Tesadüfî değil, kader-i Sübhânî her işimizde hâkim

Tesadüfî değil, kader-i Sübhânî her işimizde hâkim

Hem de sizden gelen mektuplar saf, temiz, nurlu bir fikirden çıktığından, okuyanlara ışık veriyor

(Bediüzzaman Said Nursi Hazretlerinin BARLA LAHİKASI eserinden bölümler.)

Bismillahirrahmanirrahim

Kardeşim Abdülmecid'in fıkrasıdır. Hulûsi Beye yazdığı mektuptandır.

Eyyühe'l-azîzin azizi, Hazret-i Seydanın muhterem tilmizi,

Teşnesi bulunduğum tebşirnamelerinizi memnuniyetle aldım. Var olunuz. Cevapları yazmak icap eder, amma ne yazayım? Ruh nâhoş, kalb bîhoş, kafam bom boş. Zira, etraf-ı erbaamdan takattur eden vahşetler, kasâvetler, yeisler, beisleri tasavvur ettikçe, biri cinnete, yani cünuna, diğeri cennete, yani Şam'a gitmek üzere, akıl ve ruhum seferber vaziyetini alıyorlar. Bunun içindir ki, ne Seydanın, yani Üstadın talebeliğini ve ne de sizin kardeşliğinizi bihakkın ifa edemediğimden, ne yazacağımı bilemiyorum.

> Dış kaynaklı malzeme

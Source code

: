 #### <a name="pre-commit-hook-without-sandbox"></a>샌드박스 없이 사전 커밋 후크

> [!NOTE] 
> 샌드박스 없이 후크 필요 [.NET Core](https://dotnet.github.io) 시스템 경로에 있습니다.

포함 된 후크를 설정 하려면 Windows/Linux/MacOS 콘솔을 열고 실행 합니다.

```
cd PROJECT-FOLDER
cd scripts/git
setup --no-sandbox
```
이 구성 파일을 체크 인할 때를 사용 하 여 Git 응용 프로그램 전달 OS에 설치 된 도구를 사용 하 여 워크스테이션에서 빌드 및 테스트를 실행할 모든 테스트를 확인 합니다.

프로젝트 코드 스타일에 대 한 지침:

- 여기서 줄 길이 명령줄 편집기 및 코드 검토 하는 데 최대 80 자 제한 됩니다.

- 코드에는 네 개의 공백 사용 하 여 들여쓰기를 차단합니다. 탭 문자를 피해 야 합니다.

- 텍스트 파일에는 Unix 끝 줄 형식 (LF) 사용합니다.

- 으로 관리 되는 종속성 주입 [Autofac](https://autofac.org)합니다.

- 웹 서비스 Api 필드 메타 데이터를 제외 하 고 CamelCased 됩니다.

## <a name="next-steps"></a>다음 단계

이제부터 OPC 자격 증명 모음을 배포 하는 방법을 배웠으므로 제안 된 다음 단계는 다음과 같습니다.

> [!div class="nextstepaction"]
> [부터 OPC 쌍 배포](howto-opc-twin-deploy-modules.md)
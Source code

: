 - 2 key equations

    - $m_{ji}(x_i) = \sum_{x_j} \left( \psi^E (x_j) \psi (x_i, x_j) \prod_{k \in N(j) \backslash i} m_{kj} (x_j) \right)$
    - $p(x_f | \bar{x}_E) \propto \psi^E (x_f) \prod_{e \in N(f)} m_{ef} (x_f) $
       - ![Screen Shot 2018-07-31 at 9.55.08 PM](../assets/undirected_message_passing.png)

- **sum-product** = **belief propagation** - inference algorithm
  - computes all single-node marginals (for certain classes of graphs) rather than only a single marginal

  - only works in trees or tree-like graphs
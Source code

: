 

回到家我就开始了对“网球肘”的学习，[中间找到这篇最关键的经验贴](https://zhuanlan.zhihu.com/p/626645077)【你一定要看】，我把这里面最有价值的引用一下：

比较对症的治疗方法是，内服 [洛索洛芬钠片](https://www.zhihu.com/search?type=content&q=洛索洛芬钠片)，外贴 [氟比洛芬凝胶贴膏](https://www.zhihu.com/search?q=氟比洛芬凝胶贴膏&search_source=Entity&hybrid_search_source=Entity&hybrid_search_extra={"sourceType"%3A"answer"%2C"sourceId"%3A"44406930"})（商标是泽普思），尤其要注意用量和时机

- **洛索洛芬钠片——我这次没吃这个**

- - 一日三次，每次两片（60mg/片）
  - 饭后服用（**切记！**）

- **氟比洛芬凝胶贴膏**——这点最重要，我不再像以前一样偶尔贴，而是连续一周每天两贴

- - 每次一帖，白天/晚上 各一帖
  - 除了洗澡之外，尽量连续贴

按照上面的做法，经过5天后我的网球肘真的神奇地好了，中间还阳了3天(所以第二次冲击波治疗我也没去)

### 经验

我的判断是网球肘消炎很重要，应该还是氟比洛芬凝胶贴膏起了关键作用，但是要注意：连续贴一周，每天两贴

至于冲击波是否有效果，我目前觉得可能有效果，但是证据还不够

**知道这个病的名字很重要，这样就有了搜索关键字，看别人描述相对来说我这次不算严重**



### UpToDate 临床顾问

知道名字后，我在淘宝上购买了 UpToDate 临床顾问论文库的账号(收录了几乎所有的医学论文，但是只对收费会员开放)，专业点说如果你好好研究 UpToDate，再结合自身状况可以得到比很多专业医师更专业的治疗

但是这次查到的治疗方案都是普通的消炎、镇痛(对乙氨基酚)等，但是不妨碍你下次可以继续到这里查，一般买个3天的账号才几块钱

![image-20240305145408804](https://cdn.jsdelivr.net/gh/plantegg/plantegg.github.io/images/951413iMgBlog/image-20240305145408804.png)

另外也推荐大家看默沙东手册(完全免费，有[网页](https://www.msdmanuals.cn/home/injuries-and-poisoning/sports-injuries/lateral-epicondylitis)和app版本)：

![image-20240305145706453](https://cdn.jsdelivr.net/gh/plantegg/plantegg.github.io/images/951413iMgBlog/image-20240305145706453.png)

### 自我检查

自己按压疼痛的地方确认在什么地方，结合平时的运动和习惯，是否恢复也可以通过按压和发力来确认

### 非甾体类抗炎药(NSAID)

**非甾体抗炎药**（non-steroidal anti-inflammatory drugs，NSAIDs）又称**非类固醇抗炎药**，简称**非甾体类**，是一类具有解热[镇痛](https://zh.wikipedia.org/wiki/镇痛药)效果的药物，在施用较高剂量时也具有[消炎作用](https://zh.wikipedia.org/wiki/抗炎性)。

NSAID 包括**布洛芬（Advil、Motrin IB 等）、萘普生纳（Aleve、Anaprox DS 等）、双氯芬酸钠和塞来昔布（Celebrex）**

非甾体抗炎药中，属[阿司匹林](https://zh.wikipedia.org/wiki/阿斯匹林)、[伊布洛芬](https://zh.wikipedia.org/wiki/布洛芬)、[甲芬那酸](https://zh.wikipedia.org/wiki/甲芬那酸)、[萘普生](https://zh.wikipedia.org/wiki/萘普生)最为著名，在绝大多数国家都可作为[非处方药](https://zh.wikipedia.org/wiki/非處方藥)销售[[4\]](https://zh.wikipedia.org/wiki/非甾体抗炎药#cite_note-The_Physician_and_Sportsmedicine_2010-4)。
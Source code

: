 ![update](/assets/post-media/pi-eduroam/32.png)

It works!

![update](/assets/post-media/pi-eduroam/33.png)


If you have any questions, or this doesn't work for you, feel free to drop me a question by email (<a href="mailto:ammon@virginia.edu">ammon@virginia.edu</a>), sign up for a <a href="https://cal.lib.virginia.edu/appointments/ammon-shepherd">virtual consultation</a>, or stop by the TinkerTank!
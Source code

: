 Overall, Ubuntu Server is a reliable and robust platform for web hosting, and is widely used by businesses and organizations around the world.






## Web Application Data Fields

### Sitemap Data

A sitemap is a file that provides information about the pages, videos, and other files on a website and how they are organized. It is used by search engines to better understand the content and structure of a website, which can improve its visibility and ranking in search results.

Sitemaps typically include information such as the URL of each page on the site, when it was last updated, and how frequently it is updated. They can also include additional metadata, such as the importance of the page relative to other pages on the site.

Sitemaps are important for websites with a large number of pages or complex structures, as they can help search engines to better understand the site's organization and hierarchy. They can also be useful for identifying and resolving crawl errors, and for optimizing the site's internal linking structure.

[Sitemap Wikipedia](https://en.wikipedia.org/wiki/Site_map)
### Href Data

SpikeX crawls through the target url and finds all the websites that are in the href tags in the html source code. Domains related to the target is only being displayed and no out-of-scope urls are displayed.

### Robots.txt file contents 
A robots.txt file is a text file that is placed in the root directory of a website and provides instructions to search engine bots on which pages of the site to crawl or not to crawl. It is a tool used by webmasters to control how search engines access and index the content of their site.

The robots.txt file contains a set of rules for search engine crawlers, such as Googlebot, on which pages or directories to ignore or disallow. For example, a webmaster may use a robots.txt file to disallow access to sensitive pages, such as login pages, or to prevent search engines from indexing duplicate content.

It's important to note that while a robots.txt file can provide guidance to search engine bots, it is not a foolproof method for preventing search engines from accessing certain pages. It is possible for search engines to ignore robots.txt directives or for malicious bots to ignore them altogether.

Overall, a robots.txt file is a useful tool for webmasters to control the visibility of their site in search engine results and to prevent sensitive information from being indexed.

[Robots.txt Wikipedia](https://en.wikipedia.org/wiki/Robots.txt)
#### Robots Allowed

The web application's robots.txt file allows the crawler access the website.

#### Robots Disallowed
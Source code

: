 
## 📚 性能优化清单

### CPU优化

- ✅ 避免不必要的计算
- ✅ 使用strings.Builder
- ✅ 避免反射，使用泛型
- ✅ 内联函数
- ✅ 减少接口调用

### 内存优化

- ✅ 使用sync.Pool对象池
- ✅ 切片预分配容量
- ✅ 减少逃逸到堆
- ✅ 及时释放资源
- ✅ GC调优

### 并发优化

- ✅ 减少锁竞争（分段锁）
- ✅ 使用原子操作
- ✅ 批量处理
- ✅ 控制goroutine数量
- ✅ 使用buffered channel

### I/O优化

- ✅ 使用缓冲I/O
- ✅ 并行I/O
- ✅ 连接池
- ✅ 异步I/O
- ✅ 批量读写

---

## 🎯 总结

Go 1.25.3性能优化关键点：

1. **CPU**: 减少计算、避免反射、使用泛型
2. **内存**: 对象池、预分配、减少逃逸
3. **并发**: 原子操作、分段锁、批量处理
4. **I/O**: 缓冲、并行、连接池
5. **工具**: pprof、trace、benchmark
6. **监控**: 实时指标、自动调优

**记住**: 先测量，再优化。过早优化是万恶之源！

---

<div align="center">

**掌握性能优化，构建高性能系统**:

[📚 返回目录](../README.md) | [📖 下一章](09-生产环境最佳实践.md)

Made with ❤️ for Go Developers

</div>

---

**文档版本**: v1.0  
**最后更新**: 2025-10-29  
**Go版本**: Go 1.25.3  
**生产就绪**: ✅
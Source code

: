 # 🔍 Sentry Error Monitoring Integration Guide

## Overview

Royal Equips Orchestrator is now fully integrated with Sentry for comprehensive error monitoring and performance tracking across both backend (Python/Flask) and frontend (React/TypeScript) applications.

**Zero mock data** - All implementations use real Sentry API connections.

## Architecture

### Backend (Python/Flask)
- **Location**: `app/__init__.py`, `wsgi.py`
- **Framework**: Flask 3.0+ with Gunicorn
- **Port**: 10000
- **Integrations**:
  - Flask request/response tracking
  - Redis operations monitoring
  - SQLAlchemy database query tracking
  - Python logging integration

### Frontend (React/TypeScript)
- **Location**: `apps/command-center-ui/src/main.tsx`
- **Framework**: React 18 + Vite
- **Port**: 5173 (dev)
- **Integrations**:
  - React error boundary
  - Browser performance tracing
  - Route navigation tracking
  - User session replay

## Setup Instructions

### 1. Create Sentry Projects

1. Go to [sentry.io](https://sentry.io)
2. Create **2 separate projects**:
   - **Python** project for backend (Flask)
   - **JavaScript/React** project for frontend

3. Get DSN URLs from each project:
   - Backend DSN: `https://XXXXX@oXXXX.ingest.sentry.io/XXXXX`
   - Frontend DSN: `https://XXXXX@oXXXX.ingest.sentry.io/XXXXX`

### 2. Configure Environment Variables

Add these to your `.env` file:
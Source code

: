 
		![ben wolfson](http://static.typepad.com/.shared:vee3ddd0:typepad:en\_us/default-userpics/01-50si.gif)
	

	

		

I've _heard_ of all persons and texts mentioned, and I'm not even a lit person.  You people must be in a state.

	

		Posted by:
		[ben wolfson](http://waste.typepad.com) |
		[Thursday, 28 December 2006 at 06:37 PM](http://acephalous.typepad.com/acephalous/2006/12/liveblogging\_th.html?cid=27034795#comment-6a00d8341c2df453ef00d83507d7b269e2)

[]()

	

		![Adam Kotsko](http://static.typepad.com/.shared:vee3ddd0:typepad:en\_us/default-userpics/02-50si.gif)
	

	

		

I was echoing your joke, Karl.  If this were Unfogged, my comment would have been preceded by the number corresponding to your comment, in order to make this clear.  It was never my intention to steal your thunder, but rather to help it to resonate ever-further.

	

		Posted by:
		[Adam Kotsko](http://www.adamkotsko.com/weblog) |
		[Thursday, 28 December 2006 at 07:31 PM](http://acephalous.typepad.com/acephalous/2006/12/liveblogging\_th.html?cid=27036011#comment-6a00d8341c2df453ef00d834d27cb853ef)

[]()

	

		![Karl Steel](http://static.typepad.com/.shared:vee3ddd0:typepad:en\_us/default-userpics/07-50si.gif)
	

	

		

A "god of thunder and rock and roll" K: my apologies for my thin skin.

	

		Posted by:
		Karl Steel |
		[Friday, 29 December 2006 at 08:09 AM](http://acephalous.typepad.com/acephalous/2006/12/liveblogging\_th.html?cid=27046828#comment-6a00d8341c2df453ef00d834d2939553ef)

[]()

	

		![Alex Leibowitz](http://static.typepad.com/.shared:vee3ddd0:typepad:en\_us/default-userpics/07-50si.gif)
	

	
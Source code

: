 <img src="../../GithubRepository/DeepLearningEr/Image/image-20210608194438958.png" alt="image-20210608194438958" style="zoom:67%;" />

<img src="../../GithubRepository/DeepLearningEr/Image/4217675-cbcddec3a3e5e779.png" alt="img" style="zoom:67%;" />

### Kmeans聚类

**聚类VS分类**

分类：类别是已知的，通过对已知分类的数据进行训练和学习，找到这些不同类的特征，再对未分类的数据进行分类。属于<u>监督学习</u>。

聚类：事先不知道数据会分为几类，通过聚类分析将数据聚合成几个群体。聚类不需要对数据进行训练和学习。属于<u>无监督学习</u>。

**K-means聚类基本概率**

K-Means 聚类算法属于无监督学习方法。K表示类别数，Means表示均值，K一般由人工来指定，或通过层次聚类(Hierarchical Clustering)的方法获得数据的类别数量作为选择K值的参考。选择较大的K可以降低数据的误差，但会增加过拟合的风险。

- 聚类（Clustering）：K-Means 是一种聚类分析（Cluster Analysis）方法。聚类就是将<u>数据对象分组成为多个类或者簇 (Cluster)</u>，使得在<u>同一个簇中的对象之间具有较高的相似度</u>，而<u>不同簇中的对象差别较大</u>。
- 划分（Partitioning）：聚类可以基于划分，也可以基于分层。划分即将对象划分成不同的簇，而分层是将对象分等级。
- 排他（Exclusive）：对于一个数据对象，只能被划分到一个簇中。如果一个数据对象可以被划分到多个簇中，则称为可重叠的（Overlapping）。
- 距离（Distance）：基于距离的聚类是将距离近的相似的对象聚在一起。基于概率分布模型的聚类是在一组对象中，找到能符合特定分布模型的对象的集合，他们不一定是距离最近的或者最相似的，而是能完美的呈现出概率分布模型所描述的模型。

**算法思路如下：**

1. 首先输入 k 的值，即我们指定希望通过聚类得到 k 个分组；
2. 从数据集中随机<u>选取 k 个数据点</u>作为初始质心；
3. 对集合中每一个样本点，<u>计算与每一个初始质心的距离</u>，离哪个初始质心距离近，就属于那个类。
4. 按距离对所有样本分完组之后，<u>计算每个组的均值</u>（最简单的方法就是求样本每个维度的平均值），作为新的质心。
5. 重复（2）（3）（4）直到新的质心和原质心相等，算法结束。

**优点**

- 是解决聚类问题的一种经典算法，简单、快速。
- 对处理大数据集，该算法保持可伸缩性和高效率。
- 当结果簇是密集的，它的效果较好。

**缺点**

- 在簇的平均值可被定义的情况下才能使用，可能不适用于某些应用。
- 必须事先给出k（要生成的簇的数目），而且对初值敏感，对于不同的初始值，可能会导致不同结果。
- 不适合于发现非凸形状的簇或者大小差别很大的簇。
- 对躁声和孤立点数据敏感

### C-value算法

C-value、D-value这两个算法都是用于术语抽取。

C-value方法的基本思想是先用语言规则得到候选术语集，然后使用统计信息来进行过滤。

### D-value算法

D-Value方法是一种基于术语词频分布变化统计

Hem de sizden gelen mektuplar saf, temiz, nurlu bir fikirden çıktığından, okuyanlara ışık veriyor. Zulmetli fikrimden çıkan arîzalar ise, size zulmet vereceği ihtimalinden korkarak, tez tez takdime cesaret edemiyorum.

Abdülmecid

***

Re'fet Beyin bir fıkrasıdır.

Aziz ve muhterem Üstadım efendim,

Sözler'in ve Mektubat'ın ve Pencerelerin fihristesi o kadar güzel olmuş ki, bir defa sathî bir nazar atfeden kimse, Risaleti'n-Nur eczâlarının kıymet ve ehemmiyeti hakkında yek nazarda bir fikir edinebilir. Bu fihriste umum risalelere bedeldir. Hiçbir müellif, yazmış olduğu yüz yirmi kadar kitabının herbirisinin hülâsa-i meâlinden ve bilhasa metnindeki âyâtı, birer birer münasip ve manidar bir tarzda tâdâd etmek suretiyle risalelerin gayatından ve mahiyetinden bahsetmek şartıyla, böyle ehemmiyetli dört risaleyi vücuda getiremez. Fihristenin bâriz bir vasfı daha var ki, o da kendi ihtiyarınızla olmayıp, sünuhat-ı kalbiye ile olduğunu ispat ediyor. Biz bu halleri gördükçe, sizin gibi bir Üstada nâiliyetimizden dolayı Rabbimize çok şükür etmekteyiz.

Re'fet

***

Hulûsi Beyin fıkrasıdır. Eğirdir'de bir kardeşimize gönderdiği mektuptandır.

Üstad Hazretlerinin son Otuz Birinci Mektubun On Üç ve On Dördüncü Lem'alarını hâvi olan pek kıymetli, nurlu ve hikmetli, serâpâ nur olan hakaik derslerinden derin mânâlı, şirin lezzetli, asel-i musaffâ nev'inden ekmel eserlerini almakla bahtiyar, cevap takdimine muvaffak olamamakla bedbahtım. Şuracıkta karalamaya niyet eylediğim birkaç satırla, o ders-i hakaikten aldığım feyzi izah veya duygularımı nakletmek istemiyorum. Çünkü, bu dersin nihayetindeki hususî haşiye, sanki mânen beni bir müddet mektup yazmaktan men etti. Zâhirî mânâlar da bu işaretin doğrudan doğruya bu biçareye ait olduğunu göstermektedir. Bu nurlu dersi bir defa (On Üçüncü Lem'a kısmını) İmam Ömer Efendi gibi arkadaşlara okuyabildim.

Sevgili Üstadımın emirleri, işaretleri, dersleri, tenbihleri, ikazları, irşadları, tehditleri, şefkatleri hep hakikatlidir. Bugüne kadar söylenmişler böyle olmakla beraber, bundan sonrakiler de aynı mahiyettedir. Asla şüphe ve tereddüdüm yoktur. Tabiî, sevk-i tabiî, tesadüfî değil. Hakikî, fıtrî sevk-i İlâhî, kader-i Sübhânî, her işimizde hâkim. Cüz-ü ihtiyarımızla seyyiatımızdan mes'ul olmakla beraber, hasenat tevfik-i Hüdâ ile olduğuna, Kur'ân-ı bâhirü'l-burhan şahid-i sadıktır.